All records that follow are to be output exactly.

[RECORD SET Boundary: Start]

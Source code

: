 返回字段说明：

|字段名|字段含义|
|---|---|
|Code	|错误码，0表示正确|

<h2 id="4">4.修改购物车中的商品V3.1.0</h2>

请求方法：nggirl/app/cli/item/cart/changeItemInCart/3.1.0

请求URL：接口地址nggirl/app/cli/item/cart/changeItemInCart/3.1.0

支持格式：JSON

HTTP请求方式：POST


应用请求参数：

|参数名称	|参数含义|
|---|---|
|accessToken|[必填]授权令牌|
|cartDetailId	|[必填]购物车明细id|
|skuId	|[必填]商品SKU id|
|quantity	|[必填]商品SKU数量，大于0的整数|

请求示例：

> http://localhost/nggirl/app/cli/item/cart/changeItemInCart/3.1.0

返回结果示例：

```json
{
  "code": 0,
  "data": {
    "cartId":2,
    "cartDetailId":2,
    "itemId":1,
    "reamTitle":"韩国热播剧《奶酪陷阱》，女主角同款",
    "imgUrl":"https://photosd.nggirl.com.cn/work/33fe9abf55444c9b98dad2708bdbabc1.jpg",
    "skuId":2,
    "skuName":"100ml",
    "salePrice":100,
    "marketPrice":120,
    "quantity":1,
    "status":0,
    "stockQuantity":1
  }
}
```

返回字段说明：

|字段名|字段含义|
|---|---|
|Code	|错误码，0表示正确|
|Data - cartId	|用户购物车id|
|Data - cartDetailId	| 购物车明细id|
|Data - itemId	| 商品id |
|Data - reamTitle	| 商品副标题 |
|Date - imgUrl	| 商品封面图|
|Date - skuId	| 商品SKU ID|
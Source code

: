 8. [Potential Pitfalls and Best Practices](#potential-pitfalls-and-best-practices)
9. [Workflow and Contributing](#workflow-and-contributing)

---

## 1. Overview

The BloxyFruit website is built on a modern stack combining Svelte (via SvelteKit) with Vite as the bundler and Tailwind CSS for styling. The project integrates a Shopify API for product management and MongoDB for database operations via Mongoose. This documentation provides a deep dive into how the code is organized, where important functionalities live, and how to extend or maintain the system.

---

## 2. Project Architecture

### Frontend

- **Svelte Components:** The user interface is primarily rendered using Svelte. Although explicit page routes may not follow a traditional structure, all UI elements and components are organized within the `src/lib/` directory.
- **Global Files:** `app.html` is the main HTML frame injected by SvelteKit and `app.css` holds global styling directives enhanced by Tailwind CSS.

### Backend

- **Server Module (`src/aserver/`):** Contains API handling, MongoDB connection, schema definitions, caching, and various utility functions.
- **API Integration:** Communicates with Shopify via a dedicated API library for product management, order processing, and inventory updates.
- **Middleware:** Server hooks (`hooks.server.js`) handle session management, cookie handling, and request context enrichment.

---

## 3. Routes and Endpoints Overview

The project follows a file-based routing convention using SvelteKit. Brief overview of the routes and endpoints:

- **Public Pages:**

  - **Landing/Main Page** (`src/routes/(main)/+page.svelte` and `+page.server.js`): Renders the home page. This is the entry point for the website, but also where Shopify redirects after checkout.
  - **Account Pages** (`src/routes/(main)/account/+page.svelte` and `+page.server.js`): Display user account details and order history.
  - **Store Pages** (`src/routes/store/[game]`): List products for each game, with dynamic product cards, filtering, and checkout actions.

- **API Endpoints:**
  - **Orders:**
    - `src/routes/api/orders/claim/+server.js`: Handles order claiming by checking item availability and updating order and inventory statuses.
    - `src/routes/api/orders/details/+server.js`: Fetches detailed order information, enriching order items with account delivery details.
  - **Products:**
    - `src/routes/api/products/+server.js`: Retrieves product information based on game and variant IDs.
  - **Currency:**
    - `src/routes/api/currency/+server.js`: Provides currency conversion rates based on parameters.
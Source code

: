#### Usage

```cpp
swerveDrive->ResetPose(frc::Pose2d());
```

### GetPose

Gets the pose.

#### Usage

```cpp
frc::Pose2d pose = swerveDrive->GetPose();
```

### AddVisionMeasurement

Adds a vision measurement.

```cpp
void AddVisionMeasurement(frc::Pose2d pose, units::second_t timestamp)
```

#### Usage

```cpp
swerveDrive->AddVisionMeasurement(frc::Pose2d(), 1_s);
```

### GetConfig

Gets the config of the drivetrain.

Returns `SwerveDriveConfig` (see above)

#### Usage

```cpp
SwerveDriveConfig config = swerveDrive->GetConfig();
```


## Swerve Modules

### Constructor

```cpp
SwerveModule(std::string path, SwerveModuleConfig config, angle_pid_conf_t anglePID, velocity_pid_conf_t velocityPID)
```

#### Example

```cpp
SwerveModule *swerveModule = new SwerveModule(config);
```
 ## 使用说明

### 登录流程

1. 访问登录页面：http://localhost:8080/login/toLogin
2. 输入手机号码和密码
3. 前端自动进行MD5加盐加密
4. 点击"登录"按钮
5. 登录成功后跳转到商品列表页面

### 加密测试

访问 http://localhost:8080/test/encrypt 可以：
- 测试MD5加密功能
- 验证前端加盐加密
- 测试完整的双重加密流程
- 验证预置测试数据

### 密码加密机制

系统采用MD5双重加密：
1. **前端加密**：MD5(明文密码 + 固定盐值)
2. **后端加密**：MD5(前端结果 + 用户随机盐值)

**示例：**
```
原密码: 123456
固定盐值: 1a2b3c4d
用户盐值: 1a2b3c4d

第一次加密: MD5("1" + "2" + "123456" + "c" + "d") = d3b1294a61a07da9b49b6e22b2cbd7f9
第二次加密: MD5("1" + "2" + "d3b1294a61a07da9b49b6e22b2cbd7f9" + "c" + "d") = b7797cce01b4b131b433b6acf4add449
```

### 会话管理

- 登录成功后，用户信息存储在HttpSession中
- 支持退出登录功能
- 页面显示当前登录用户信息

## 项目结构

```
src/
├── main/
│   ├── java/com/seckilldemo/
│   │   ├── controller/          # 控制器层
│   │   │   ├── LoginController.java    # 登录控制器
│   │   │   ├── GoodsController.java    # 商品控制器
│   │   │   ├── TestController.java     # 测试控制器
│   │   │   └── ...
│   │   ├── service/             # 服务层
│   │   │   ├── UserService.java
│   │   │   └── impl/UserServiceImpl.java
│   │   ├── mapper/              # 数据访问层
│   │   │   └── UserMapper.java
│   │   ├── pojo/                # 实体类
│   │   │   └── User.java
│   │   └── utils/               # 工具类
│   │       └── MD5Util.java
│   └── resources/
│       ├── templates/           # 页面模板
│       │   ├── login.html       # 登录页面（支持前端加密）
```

[RECORD SET Boundary: End]

EXERCISE ANSWER —
Source code

: 返回字段说明：

|字段名|字段含义|
|---|---|
|Code	|错误码，0表示正确|

<h2 id="4">4.修改购物车中的商品V3.1.0</h2>

请求方法：nggirl/app/cli/item/cart/changeItemInCart/3.1.0

请求URL：接口地址nggirl/app/cli/item/cart/changeItemInCart/3.1.0

支持格式：JSON

HTTP请求方式：POST


应用请求参数：

|参数名称	|参数含义|
|---|---|
|accessToken|[必填]授权令牌|
|cartDetailId	|[必填]购物车明细id|
|skuId	|[必填]商品SKU id|
|quantity	|[必填]商品SKU数量，大于0的整数|

请求示例：

> http://localhost/nggirl/app/cli/item/cart/changeItemInCart/3.1.0

返回结果示例：

```json
{
  "code": 0,
  "data": {
    "cartId":2,
    "cartDetailId":2,
    "itemId":1,
    "reamTitle":"韩国热播剧《奶酪陷阱》，女主角同款",
    "imgUrl":"https://photosd.nggirl.com.cn/work/33fe9abf55444c9b98dad2708bdbabc1.jpg",
    "skuId":2,
    "skuName":"100ml",
    "salePrice":100,
    "marketPrice":120,
    "quantity":1,
    "status":0,
    "stockQuantity":1
  }
}
```

返回字段说明：

|字段名|字段含义|
|---|---|
|Code	|错误码，0表示正确|
|Data - cartId	|用户购物车id|
|Data - cartDetailId	| 购物车明细id|
|Data - itemId	| 商品id |
|Data - reamTitle	| 商品副标题 |
|Date - imgUrl	| 商品封面图|
|Date - skuId	| 商品SKU ID|
Source code

: 8. [Potential Pitfalls and Best Practices](#potential-pitfalls-and-best-practices)
9. [Workflow and Contributing](#workflow-and-contributing)

---

## 1. Overview

The BloxyFruit website is built on a modern stack combining Svelte (via SvelteKit) with Vite as the bundler and Tailwind CSS for styling. The project integrates a Shopify API for product management and MongoDB for database operations via Mongoose. This documentation provides a deep dive into how the code is organized, where important functionalities live, and how to extend or maintain the system.

---

## 2. Project Architecture

### Frontend

- **Svelte Components:** The user interface is primarily rendered using Svelte. Although explicit page routes may not follow a traditional structure, all UI elements and components are organized within the `src/lib/` directory.
- **Global Files:** `app.html` is the main HTML frame injected by SvelteKit and `app.css` holds global styling directives enhanced by Tailwind CSS.

### Backend

- **Server Module (`src/aserver/`):** Contains API handling, MongoDB connection, schema definitions, caching, and various utility functions.
- **API Integration:** Communicates with Shopify via a dedicated API library for product management, order processing, and inventory updates.
- **Middleware:** Server hooks (`hooks.server.js`) handle session management, cookie handling, and request context enrichment.

---

## 3. Routes and Endpoints Overview

The project follows a file-based routing convention using SvelteKit. Brief overview of the routes and endpoints:

- **Public Pages:**

  - **Landing/Main Page** (`src/routes/(main)/+page.svelte` and `+page.server.js`): Renders the home page. This is the entry point for the website, but also where Shopify redirects after checkout.
  - **Account Pages** (`src/routes/(main)/account/+page.svelte` and `+page.server.js`): Display user account details and order history.
  - **Store Pages** (`src/routes/store/[game]`): List products for each game, with dynamic product cards, filtering, and checkout actions.

- **API Endpoints:**
  - **Orders:**
    - `src/routes/api/orders/claim/+server.js`: Handles order claiming by checking item availability and updating order and inventory statuses.
    - `src/routes/api/orders/details/+server.js`: Fetches detailed order information, enriching order items with account delivery details.
  - **Products:**
    - `src/routes/api/products/+server.js`: Retrieves product information based on game and variant IDs.
  - **Currency:**
    - `src/routes/api/currency/+server.js`: Provides currency conversion rates based on parameters.
Source code

:#### Usage

```cpp
swerveDrive->ResetPose(frc::Pose2d());
```

### GetPose

Gets the pose.

#### Usage

```cpp
frc::Pose2d pose = swerveDrive->GetPose();
```

### AddVisionMeasurement

Adds a vision measurement.

```cpp
void AddVisionMeasurement(frc::Pose2d pose, units::second_t timestamp)
```

#### Usage

```cpp
swerveDrive->AddVisionMeasurement(frc::Pose2d(), 1_s);
```

### GetConfig

Gets the config of the drivetrain.

Returns `SwerveDriveConfig` (see above)

#### Usage

```cpp
SwerveDriveConfig config = swerveDrive->GetConfig();
```


## Swerve Modules

### Constructor

```cpp
SwerveModule(std::string path, SwerveModuleConfig config, angle_pid_conf_t anglePID, velocity_pid_conf_t velocityPID)
```

#### Example

```cpp
SwerveModule *swerveModule = new SwerveModule(config);
```
 ## 使用说明

### 登录流程

1. 访问登录页面：http://localhost:8080/login/toLogin
2. 输入手机号码和密码
3. 前端自动进行MD5加盐加密
4. 点击"登录"按钮
5. 登录成功后跳转到商品列表页面

### 加密测试

访问 http://localhost:8080/test/encrypt 可以：
- 测试MD5加密功能
- 验证前端加盐加密
- 测试完整的双重加密流程
- 验证预置测试数据

### 密码加密机制

系统采用MD5双重加密：
1. **前端加密**：MD5(明文密码 + 固定盐值)
2. **后端加密**：MD5(前端结果 + 用户随机盐值)

**示例：**
```
原密码: 123456
固定盐值: 1a2b3c4d
用户盐值: 1a2b3c4d

第一次加密: MD5("1" + "2" + "123456" + "c" + "d") = d3b1294a61a07da9b49b6e22b2cbd7f9
第二次加密: MD5("1" + "2" + "d3b1294a61a07da9b49b6e22b2cbd7f9" + "c" + "d") = b7797cce01b4b131b433b6acf4add449
```

### 会话管理

- 登录成功后，用户信息存储在HttpSession中
- 支持退出登录功能
- 页面显示当前登录用户信息

## 项目结构

```
src/
├── main/
│   ├── java/com/seckilldemo/
│   │   ├── controller/          # 控制器层
│   │   │   ├── LoginController.java    # 登录控制器
│   │   │   ├── GoodsController.java    # 商品控制器
│   │   │   ├── TestController.java     # 测试控制器
│   │   │   └── ...
│   │   ├── service/             # 服务层
│   │   │   ├── UserService.java
│   │   │   └── impl/UserServiceImpl.java
│   │   ├── mapper/              # 数据访问层
│   │   │   └── UserMapper.java
│   │   ├── pojo/                # 实体类
│   │   │   └── User.java
│   │   └── utils/               # 工具类
│   │       └── MD5Util.java
│   └── resources/
│       ├── templates/           # 页面模板
│       │   ├── login.html       # 登录页面（支持前端加密）
```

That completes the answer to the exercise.